» **What to produce**:
Show all lines from the material that carry the word "arxiv".

» **Data extract**:
......

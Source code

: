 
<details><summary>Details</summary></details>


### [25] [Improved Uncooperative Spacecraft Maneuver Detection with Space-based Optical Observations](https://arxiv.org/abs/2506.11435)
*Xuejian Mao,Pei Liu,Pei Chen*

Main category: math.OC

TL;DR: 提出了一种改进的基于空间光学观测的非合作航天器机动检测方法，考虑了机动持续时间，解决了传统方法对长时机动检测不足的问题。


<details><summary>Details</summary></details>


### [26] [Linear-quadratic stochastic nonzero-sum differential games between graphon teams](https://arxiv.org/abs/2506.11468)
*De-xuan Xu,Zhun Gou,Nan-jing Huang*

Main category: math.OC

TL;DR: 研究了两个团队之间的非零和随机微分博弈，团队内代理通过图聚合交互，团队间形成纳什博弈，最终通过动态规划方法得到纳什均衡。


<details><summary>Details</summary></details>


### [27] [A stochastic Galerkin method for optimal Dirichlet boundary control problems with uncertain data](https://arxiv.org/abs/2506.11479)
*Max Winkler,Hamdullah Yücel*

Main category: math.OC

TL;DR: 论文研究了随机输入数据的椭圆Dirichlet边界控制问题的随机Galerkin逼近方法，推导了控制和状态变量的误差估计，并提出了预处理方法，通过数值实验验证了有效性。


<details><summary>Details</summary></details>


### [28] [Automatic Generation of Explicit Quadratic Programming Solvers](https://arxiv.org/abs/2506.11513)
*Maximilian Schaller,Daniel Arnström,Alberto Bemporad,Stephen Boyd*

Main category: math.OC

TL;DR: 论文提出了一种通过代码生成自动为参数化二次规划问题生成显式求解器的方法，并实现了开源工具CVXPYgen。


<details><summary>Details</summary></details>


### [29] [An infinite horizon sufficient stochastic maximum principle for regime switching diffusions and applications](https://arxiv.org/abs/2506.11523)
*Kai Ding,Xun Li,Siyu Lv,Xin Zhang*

......

» **Solved exercise**:
### [25] [Improved Uncooperative Spacecraft Maneuver Detection with Space-based Optical Observations](https://arxiv.org/abs/2506.11435)
### [26] [Linear-quadratic stochastic nonzero-sum differential games between graphon teams](https://arxiv.org/abs/2506.11468)
### [27] [A stochastic Galerkin method for optimal Dirichlet boundary control problems with uncertain data](https://arxiv.org/abs/2506.11479)
### [28] [Automatic Generation of Explicit Quadratic Programming Solvers](https://arxiv.org/abs/2506.11513)
### [29] [An infinite horizon sufficient stochastic maximum principle for regime switching diffusions and applications](https://arxiv.org/abs/2506.11523)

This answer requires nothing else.